Role of radio in communication
The saying ‘information is power’ has indeed become a cliché and like all clichés it holds a truth and therefore the need to focus on the kinds of information available and the means by which information is produced, disseminated and received is of critical importance. The media, be it be the television, radio or internet, provides us not simply with information about the world but with ways of understanding and making sense of it. When considering the impact of media on communication, one cannot overlook the inevitably selective nature of media representations, ideological power of the very naturalness of media constructions, the ‘taken for granted’ assumptions of media convention and norms, the agenda setting functions and the media’s amplification of dominant discourses or ways of making sense of the world.

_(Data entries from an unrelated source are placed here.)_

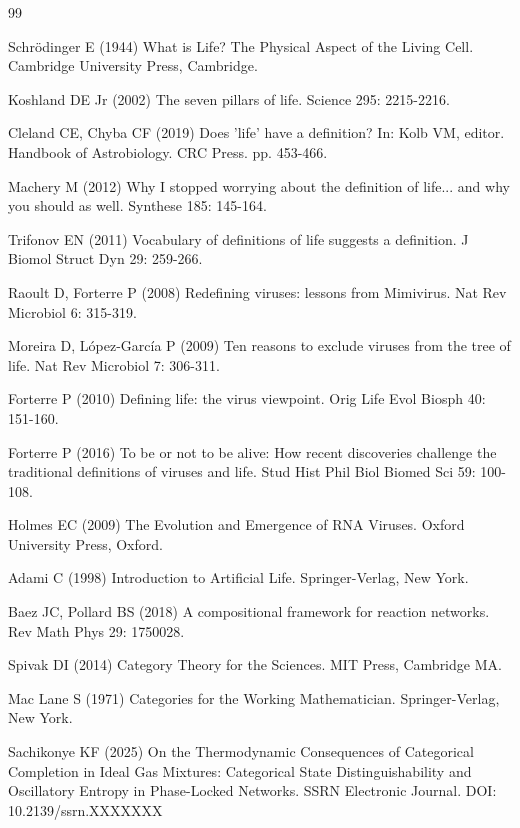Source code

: \documentclass[11pt]{article}
\begin{document}

\begin{thebibliography}{99}

Schrödinger E (1944) What is Life? The Physical Aspect of the Living Cell. Cambridge University Press, Cambridge.

Koshland DE Jr (2002) The seven pillars of life. Science 295: 2215-2216.

Cleland CE, Chyba CF (2019) Does 'life' have a definition? In: Kolb VM, editor. Handbook of Astrobiology. CRC Press. pp. 453-466.

Machery M (2012) Why I stopped worrying about the definition of life... and why you should as well. Synthese 185: 145-164.

Trifonov EN (2011) Vocabulary of definitions of life suggests a definition. J Biomol Struct Dyn 29: 259-266.

Raoult D, Forterre P (2008) Redefining viruses: lessons from Mimivirus. Nat Rev Microbiol 6: 315-319.

Moreira D, López-García P (2009) Ten reasons to exclude viruses from the tree of life. Nat Rev Microbiol 7: 306-311.

Forterre P (2010) Defining life: the virus viewpoint. Orig Life Evol Biosph 40: 151-160.

Forterre P (2016) To be or not to be alive: How recent discoveries challenge the traditional definitions of viruses and life. Stud Hist Phil Biol Biomed Sci 59: 100-108.

Holmes EC (2009) The Evolution and Emergence of RNA Viruses. Oxford University Press, Oxford.

Adami C (1998) Introduction to Artificial Life. Springer-Verlag, New York.

Baez JC, Pollard BS (2018) A compositional framework for reaction networks. Rev Math Phys 29: 1750028.

Spivak DI (2014) Category Theory for the Sciences. MIT Press, Cambridge MA.

Mac Lane S (1971) Categories for the Working Mathematician. Springer-Verlag, New York.

Sachikonye KF (2025) On the Thermodynamic Consequences of Categorical Completion in Ideal Gas Mixtures: Categorical State Distinguishability and Oscillatory Entropy in Phase-Locked Networks. SSRN Electronic Journal. DOI: 10.2139/ssrn.XXXXXXX


\end{thebibliography}
\end{document}
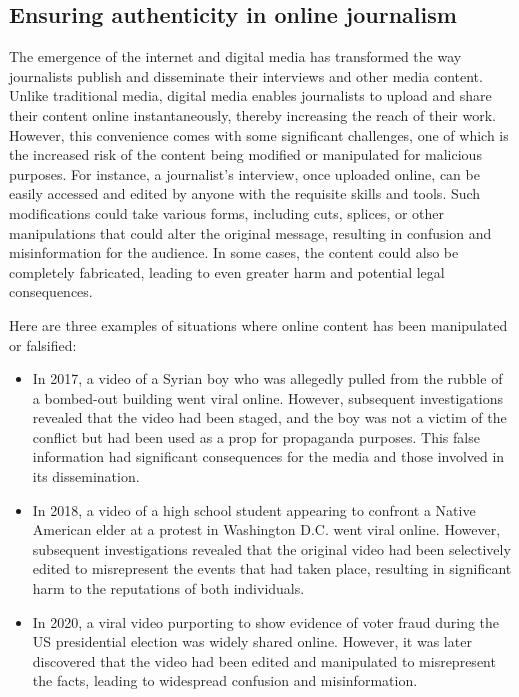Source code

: \documentclass[target=mst,aauheader=]{thud}
\begin{document}
\subsection{Ensuring authenticity in online journalism}
The emergence of the internet and digital media has transformed the way journalists publish and disseminate their interviews and other media content. Unlike traditional media, digital media enables journalists to upload and share their content online instantaneously, thereby increasing the reach of their work. However, this convenience comes with some significant challenges, one of which is the increased risk of the content being modified or manipulated for malicious purposes. For instance, a journalist's interview, once uploaded online, can be easily accessed and edited by anyone with the requisite skills and tools. Such modifications could take various forms, including cuts, splices, or other manipulations that could alter the original message, resulting in confusion and misinformation for the audience. In some cases, the content could also be completely fabricated, leading to even greater harm and potential legal consequences.\par
Here are three examples of situations where online content has been manipulated or falsified:

\begin{itemize}

    \item In 2017, a video of a Syrian boy who was allegedly pulled from the rubble of a bombed-out building went viral online\cite{2017FakeVideo}. However, subsequent investigations revealed that the video had been staged, and the boy was not a victim of the conflict but had been used as a prop for propaganda purposes. This false information had significant consequences for the media and those involved in its dissemination.
    \item In 2018, a video of a high school student appearing to confront a Native American elder at a protest in Washington D.C. went viral online\cite{2018fakeVideo}. However, subsequent investigations revealed that the original video had been selectively edited to misrepresent the events that had taken place, resulting in significant harm to the reputations of both individuals.
    \item In 2020, a viral video purporting to show evidence of voter fraud during the US presidential election was widely shared online\cite{2020fakeVideo}. However, it was later discovered that the video had been edited and manipulated to misrepresent the facts, leading to widespread confusion and misinformation.

\end{itemize}
\end{document}

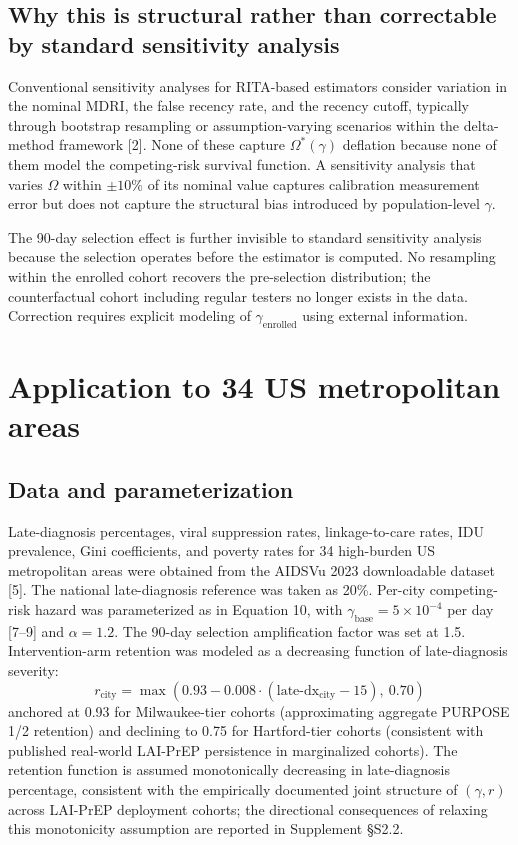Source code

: \documentclass[12pt]{article}
\begin{document}
\subsection{Why this is structural rather than correctable by standard sensitivity analysis}

Conventional sensitivity analyses for RITA-based estimators consider variation in the nominal MDRI, the false recency rate, and the recency cutoff, typically through bootstrap resampling or assumption-varying scenarios within the delta-method framework [2]. None of these capture $\Omega^*(\gamma)$ deflation because none of them model the competing-risk survival function. A sensitivity analysis that varies $\Omega$ within $\pm 10\%$ of its nominal value captures calibration measurement error but does not capture the structural bias introduced by population-level $\gamma$.

The 90-day selection effect is further invisible to standard sensitivity analysis because the selection operates before the estimator is computed. No resampling within the enrolled cohort recovers the pre-selection distribution; the counterfactual cohort including regular testers no longer exists in the data. Correction requires explicit modeling of $\gamma_{\mathrm{enrolled}}$ using external information.

\section{Application to 34 US metropolitan areas}

\subsection{Data and parameterization}

Late-diagnosis percentages, viral suppression rates, linkage-to-care rates, IDU prevalence, Gini coefficients, and poverty rates for 34 high-burden US metropolitan areas were obtained from the AIDSVu 2023 downloadable dataset [5]. The national late-diagnosis reference was taken as 20\%. Per-city competing-risk hazard was parameterized as in Equation 10, with $\gamma_{\mathrm{base}} = 5 \times 10^{-4}$ per day [7--9] and $\alpha = 1.2$. The 90-day selection amplification factor was set at 1.5. Intervention-arm retention was modeled as a decreasing function of late-diagnosis severity:
\begin{equation}
r_{\mathrm{city}} = \max(0.93 - 0.008 \cdot (\text{late-dx}_{\mathrm{city}} - 15),\ 0.70)
\end{equation}
anchored at 0.93 for Milwaukee-tier cohorts (approximating aggregate PURPOSE 1/2 retention) and declining to 0.75 for Hartford-tier cohorts (consistent with published real-world LAI-PrEP persistence in marginalized cohorts). The retention function is assumed monotonically decreasing in late-diagnosis percentage, consistent with the empirically documented joint structure of $(\gamma, r)$ across LAI-PrEP deployment cohorts; the directional consequences of relaxing this monotonicity assumption are reported in Supplement \S S2.2.
\end{document}
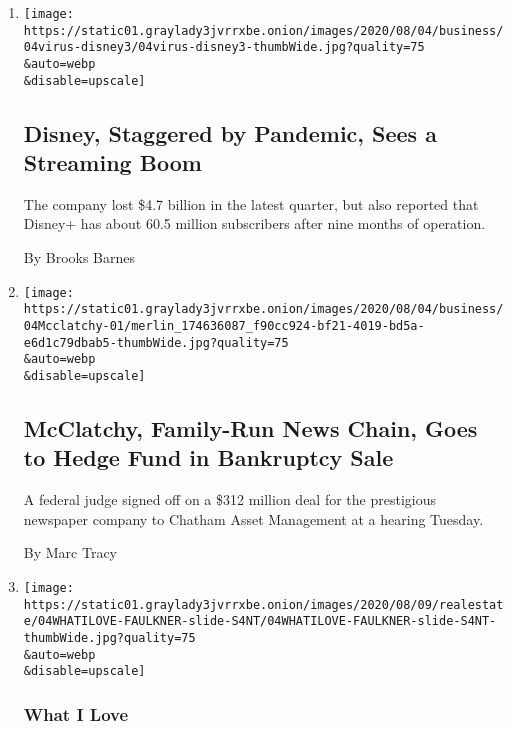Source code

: \begin{enumerate}
\def\labelenumi{\arabic{enumi}.}
\item
  \href{/2020/08/04/business/media/disney-earnings-coronavirus.html}{}

  \texttt{[image: https://static01.graylady3jvrrxbe.onion/images/2020/08/04/business/04virus-disney3/04virus-disney3-thumbWide.jpg?quality=75\\\&auto=webp\\\&disable=upscale]}

  \hypertarget{disney-staggered-by-pandemic-sees-a-streaming-boom}{%
  \subsection{Disney, Staggered by Pandemic, Sees a Streaming
  Boom}\label{disney-staggered-by-pandemic-sees-a-streaming-boom}}

  The company lost \$4.7 billion in the latest quarter, but also
  reported that Disney+ has about 60.5 million subscribers after nine
  months of operation.

  By Brooks Barnes
\item
  \href{/2020/08/04/business/media/mcclatchy-newspapers-bankrutpcy-chatham.html}{}

  \texttt{[image: https://static01.graylady3jvrrxbe.onion/images/2020/08/04/business/04Mcclatchy-01/merlin\_174636087\_f90cc924-bf21-4019-bd5a-e6d1c79dbab5-thumbWide.jpg?quality=75\\\&auto=webp\\\&disable=upscale]}

  \hypertarget{mcclatchy-family-run-news-chain-goes-to-hedge-fund-in-bankruptcy-sale}{%
  \subsection{McClatchy, Family-Run News Chain, Goes to Hedge Fund in
  Bankruptcy
  Sale}\label{mcclatchy-family-run-news-chain-goes-to-hedge-fund-in-bankruptcy-sale}}

  A federal judge signed off on a \$312 million deal for the prestigious
  newspaper company to Chatham Asset Management at a hearing Tuesday.

  By Marc Tracy
\item
  \href{/2020/08/04/realestate/harris-faulkner-home-fox-news.html}{}

  \texttt{[image: https://static01.graylady3jvrrxbe.onion/images/2020/08/09/realestate/04WHATILOVE-FAULKNER-slide-S4NT/04WHATILOVE-FAULKNER-slide-S4NT-thumbWide.jpg?quality=75\\\&auto=webp\\\&disable=upscale]}

  \hypertarget{what-i-love}{%
  \subsubsection{What I Love}\label{what-i-love}}


\end{enumerate}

It is however worthwhile to note the irony that media indeed are not the definers of ‘reality’ but are merely the relayers of definitions, agendas whose origins lays elsewhere, ie in the judicial, political, economic, military and civil institutions of the society.
Radio, which is indeed a part of the general term media, has played its part in the relay, reception of information and their varied effects on the society as a whole. Radio has had its impact because the audience it caters to cannot be regarded as passive receivers of content but are rather active and ceaseless producers of meaning. Radio offers diversified contents and a range of perspectives from which to make sense of it. These perspectives are then worked upon by audiences. They are often disputed, argued with, misunderstood, modified and generally subject to complex processes of negotiation, acceptance and rejection.